** Opening Extracted entries block **

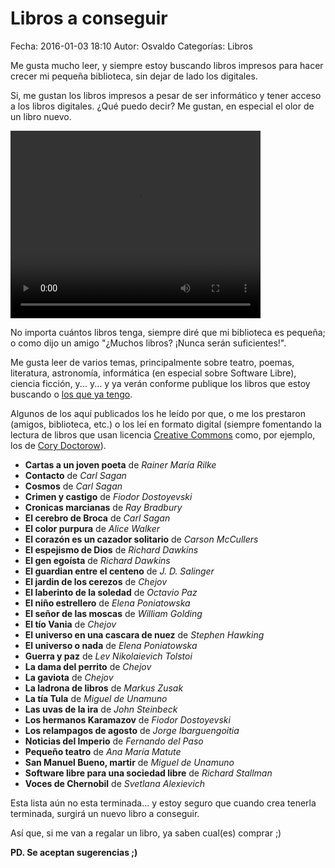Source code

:Libros a conseguir
==================================

Fecha: 2016-01-03 18:10
Autor: Osvaldo
Categorías: Libros

Me gusta mucho leer, y siempre estoy buscando libros impresos para hacer crecer mi pequeña biblioteca, sin dejar de lado los digitales.

<!-- break -->

Si, me gustan los libros impresos a pesar de ser informático y tener acceso a los libros digitales. ¿Qué puedo decir? Me gustan, en especial el olor de un libro nuevo.

<video style="width:400px;height:300px;" controls>
    <source src="2016-01-03-libros-a-conseguir/Book.mp4" type="video/mp4">
    <p>This is fallback content to display if the browser does not support the video element.</p>
</video>

No importa cuántos libros tenga, siempre diré que mi biblioteca es pequeña; o como dijo un amigo "¿Muchos libros? ¡Nunca serán suficientes!".

Me gusta leer de varios temas, principalmente sobre teatro, poemas, literatura, astronomía, informática (en especial sobre Software Libre), ciencia ficción, y... y... y ya verán conforme publique los libros que estoy buscando o [los que ya tengo](https://salazarysanchez.github.io/entradas/2016-01-03-libros-que-tengo.html).

Algunos de los aquí publicados los he leído por que, o me los prestaron (amigos, biblioteca, etc.) o los leí en formato digital (siempre fomentando la lectura de libros que usan licencia [Creative Commons](https://creativecommons.org/) como, por ejemplo, los de [Cory Doctorow](http://craphound.com/)).

* __Cartas a un joven poeta__ de _Rainer María Rilke_
* __Contacto__ de _Carl Sagan_
* __Cosmos__ de _Carl Sagan_
* __Crimen y castigo__ de _Fiodor Dostoyevski_
* __Cronicas marcianas__ de _Ray Bradbury_
* __El cerebro de Broca__ de _Carl Sagan_
* __El color purpura__ de _Alice Walker_
* __El corazón es un cazador solitario__ de _Carson McCullers_
* __El espejismo de Dios__ de _Richard Dawkins_
* __El gen egoísta__ de _Richard Dawkins_
* __El guardian entre el centeno__ de _J. D. Salinger_
* __El jardin de los cerezos__ de _Chejov_
* __El laberinto de la soledad__ de _Octavio Paz_
* __El niño estrellero__ de _Elena Poniatowska_
* __El señor de las moscas__ de _William Golding_
* __El tío Vania__ de _Chejov_
* __El universo en una cascara de nuez__ de _Stephen Hawking_
* __El universo o nada__ de _Elena Poniatowska_
* __Guerra y paz__ de _Lev Nikolaievich Tolstoi_
* __La dama del perrito__ de _Chejov_
* __La gaviota__ de _Chejov_
* __La ladrona de libros__ de _Markus Zusak_
* __La tía Tula__ de _Miguel de Unamuno_
* __Las uvas de la ira__ de _John Steinbeck_
* __Los hermanos Karamazov__ de _Fiodor Dostoyevski_
* __Los relampagos de agosto__ de _Jorge Ibarguengoitia_
* __Noticias del Imperio__ de _Fernando del Paso_
* __Pequeño teatro__ de _Ana María Matute_
* __San Manuel Bueno, martir__ de _Miguel de Unamuno_
* __Software libre para una sociedad libre__ de _Richard Stallman_
* __Voces de Chernobil__ de _Svetlana Alexievich_




Esta lista aún no esta terminada... y estoy seguro que cuando crea tenerla terminada, surgirá un nuevo libro a conseguir.

Así que, si me van a regalar un libro, ya saben cual(es) comprar ;)

__PD. Se aceptan sugerencias ;)__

** Closing Extracted entries block **

— Task details —
Pictures are to be left out; otherwise, retype exactly the lines from the first line of the data through the line containing "No importa cuántos".

— Output for this exercise —
Source code

:Libros a conseguir
==================================

Fecha: 2016-01-03 18:10
Autor: Osvaldo
Categorías: Libros

Me gusta mucho leer, y siempre estoy buscando libros impresos para hacer crecer mi pequeña biblioteca, sin dejar de lado los digitales.

<!-- break -->

Si, me gustan los libros impresos a pesar de ser informático y tener acceso a los libros digitales. ¿Qué puedo decir? Me gustan, en especial el olor de un libro nuevo.

<video style="width:400px;height:300px;" controls>
    <source src="2016-01-03-libros-a-conseguir/Book.mp4" type="video/mp4">
    <p>This is fallback content to display if the browser does not support the video element.</p>
</video>

No importa cuántos libros tenga, siempre diré que mi biblioteca es pequeña; o como dijo un amigo "¿Muchos libros? ¡Nunca serán suficientes!".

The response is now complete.